◆ What is required ◆
Would you output the entries below only from the line containing "## Prerequisites" through the line containing "# Installation", exactly as they stand and with both ends included?
Data provided: Begin
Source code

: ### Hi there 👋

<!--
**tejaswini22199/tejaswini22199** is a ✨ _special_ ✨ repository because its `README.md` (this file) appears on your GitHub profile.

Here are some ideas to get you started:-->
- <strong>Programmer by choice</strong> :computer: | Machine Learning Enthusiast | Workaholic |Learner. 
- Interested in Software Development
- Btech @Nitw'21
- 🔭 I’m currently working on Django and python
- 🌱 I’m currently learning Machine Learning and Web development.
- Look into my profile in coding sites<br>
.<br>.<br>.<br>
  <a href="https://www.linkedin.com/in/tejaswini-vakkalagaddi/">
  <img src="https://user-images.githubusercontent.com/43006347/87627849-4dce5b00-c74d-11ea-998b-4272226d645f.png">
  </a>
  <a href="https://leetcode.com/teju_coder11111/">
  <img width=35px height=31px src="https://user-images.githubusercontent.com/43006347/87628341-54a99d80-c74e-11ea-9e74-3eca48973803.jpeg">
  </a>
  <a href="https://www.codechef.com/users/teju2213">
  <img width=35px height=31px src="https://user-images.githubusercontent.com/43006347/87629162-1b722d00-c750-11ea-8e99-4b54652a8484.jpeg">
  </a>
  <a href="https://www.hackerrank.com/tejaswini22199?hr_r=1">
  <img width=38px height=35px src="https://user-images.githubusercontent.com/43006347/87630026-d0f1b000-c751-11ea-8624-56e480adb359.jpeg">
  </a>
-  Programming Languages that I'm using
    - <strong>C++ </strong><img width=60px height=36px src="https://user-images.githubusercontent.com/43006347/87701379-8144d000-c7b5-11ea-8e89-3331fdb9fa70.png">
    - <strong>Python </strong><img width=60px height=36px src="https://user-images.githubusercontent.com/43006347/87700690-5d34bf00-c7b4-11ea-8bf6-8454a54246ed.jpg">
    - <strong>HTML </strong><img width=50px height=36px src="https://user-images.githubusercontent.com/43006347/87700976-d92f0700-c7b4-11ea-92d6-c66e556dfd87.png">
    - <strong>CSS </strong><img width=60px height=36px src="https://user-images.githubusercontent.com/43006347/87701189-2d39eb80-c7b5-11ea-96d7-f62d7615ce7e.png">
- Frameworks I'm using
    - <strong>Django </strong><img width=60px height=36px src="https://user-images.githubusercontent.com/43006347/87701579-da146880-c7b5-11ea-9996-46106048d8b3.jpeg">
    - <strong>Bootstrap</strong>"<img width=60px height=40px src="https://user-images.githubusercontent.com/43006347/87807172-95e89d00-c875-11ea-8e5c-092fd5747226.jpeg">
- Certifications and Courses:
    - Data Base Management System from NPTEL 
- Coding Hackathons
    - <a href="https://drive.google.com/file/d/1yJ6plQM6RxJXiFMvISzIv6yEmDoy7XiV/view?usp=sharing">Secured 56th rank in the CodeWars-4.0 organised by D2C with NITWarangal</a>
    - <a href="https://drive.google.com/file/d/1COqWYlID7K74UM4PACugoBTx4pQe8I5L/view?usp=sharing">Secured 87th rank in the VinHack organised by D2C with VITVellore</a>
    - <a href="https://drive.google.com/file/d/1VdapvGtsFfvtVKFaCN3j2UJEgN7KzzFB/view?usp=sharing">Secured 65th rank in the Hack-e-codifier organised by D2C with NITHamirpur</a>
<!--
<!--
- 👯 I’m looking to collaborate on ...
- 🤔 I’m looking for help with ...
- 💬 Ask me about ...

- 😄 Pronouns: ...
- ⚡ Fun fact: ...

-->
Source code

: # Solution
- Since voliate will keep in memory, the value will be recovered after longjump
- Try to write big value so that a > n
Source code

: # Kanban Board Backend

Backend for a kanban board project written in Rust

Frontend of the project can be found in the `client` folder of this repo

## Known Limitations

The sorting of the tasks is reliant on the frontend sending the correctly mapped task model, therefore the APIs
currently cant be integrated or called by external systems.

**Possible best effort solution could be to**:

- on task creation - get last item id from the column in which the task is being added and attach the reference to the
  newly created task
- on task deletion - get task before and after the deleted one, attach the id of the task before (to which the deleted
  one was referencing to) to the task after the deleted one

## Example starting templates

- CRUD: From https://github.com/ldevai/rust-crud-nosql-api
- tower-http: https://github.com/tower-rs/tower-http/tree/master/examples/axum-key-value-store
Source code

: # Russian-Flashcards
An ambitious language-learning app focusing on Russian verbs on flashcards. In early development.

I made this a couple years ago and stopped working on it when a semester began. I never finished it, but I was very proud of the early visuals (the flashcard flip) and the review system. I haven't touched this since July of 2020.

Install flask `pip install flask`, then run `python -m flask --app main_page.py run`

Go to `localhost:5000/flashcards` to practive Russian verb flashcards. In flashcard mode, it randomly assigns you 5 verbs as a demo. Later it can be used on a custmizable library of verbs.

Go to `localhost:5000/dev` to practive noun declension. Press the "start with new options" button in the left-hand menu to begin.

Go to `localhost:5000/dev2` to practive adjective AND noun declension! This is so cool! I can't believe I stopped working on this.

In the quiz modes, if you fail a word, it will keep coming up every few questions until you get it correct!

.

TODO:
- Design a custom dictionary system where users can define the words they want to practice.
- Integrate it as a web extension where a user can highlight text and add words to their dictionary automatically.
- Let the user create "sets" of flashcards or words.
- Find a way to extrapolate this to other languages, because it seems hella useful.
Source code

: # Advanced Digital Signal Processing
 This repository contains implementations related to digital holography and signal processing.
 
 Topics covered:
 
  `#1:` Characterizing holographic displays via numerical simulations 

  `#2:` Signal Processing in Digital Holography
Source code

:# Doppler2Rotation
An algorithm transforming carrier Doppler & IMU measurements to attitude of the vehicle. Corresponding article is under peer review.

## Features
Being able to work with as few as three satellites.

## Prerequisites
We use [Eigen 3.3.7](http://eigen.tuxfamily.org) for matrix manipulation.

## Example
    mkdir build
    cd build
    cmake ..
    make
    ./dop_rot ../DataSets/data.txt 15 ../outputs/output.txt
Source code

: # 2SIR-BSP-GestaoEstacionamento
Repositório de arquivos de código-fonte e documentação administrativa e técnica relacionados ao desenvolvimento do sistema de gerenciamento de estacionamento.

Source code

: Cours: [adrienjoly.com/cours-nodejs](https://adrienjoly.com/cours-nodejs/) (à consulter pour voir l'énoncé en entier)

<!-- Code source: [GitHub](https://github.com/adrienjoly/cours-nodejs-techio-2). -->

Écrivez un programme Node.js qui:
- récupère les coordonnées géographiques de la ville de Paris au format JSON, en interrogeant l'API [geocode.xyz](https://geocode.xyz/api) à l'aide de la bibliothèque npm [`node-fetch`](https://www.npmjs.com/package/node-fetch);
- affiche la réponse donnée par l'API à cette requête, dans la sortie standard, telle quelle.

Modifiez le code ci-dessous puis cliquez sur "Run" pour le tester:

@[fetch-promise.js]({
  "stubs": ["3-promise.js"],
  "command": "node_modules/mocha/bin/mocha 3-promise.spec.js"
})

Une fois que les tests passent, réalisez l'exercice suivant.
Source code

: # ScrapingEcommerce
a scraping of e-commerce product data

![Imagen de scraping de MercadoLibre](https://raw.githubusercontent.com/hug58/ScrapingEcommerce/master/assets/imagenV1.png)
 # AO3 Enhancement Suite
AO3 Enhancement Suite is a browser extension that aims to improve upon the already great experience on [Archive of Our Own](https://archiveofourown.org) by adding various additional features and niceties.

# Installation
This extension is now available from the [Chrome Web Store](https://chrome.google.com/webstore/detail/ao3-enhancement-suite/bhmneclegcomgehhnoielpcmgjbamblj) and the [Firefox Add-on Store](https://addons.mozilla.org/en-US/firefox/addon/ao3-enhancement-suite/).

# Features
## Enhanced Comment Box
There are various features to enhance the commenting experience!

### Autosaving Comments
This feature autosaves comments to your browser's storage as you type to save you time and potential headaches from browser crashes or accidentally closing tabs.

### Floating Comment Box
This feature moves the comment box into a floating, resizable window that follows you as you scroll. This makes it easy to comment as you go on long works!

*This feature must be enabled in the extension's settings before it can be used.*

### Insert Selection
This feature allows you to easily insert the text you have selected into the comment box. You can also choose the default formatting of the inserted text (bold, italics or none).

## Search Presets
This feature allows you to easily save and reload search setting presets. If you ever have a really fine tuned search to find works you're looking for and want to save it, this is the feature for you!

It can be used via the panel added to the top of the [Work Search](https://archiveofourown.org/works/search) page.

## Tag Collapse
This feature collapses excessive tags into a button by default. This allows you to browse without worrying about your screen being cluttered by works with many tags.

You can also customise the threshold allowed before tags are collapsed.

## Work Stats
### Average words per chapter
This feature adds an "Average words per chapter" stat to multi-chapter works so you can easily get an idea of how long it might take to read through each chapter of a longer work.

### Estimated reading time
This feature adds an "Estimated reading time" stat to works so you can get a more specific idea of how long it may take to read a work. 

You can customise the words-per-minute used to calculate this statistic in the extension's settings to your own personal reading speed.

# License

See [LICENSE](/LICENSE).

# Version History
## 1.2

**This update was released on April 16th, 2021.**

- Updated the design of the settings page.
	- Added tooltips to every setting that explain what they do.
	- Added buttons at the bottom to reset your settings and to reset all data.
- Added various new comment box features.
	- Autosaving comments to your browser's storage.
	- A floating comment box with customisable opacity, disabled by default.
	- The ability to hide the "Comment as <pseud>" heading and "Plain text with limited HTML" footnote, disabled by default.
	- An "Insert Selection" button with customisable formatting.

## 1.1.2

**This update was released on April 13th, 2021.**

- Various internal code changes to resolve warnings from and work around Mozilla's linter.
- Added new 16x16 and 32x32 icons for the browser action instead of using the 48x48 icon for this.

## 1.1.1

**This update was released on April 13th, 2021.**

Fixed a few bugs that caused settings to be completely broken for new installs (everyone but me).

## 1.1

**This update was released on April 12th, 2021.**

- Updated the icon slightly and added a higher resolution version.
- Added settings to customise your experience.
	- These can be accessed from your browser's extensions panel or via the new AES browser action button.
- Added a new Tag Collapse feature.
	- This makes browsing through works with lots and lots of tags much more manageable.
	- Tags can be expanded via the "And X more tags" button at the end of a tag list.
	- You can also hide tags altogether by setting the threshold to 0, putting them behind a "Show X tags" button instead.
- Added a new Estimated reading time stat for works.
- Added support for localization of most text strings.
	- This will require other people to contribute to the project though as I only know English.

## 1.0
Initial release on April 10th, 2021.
Data provided: End
◆ Written answer ◆
## Prerequisites
We use [Eigen 3.3.7](http://eigen.tuxfamily.org) for matrix manipulation.

## Example
    mkdir build
    cd build
    cmake ..
    make
    ./dop_rot ../DataSets/data.txt 15 ../outputs/output.txt
Source code

: # 2SIR-BSP-GestaoEstacionamento
Repositório de arquivos de código-fonte e documentação administrativa e técnica relacionados ao desenvolvimento do sistema de gerenciamento de estacionamento.

Source code

: Cours: [adrienjoly.com/cours-nodejs](https://adrienjoly.com/cours-nodejs/) (à consulter pour voir l'énoncé en entier)

<!-- Code source: [GitHub](https://github.com/adrienjoly/cours-nodejs-techio-2). -->

Écrivez un programme Node.js qui:
- récupère les coordonnées géographiques de la ville de Paris au format JSON, en interrogeant l'API [geocode.xyz](https://geocode.xyz/api) à l'aide de la bibliothèque npm [`node-fetch`](https://www.npmjs.com/package/node-fetch);
- affiche la réponse donnée par l'API à cette requête, dans la sortie standard, telle quelle.

Modifiez le code ci-dessous puis cliquez sur "Run" pour le tester:

@[fetch-promise.js]({
  "stubs": ["3-promise.js"],
  "command": "node_modules/mocha/bin/mocha 3-promise.spec.js"
})

Une fois que les tests passent, réalisez l'exercice suivant.
Source code

: # ScrapingEcommerce
a scraping of e-commerce product data

![Imagen de scraping de MercadoLibre](https://raw.githubusercontent.com/hug58/ScrapingEcommerce/master/assets/imagenV1.png)
 # AO3 Enhancement Suite
AO3 Enhancement Suite is a browser extension that aims to improve upon the already great experience on [Archive of Our Own](https://archiveofourown.org) by adding various additional features and niceties.

# Installation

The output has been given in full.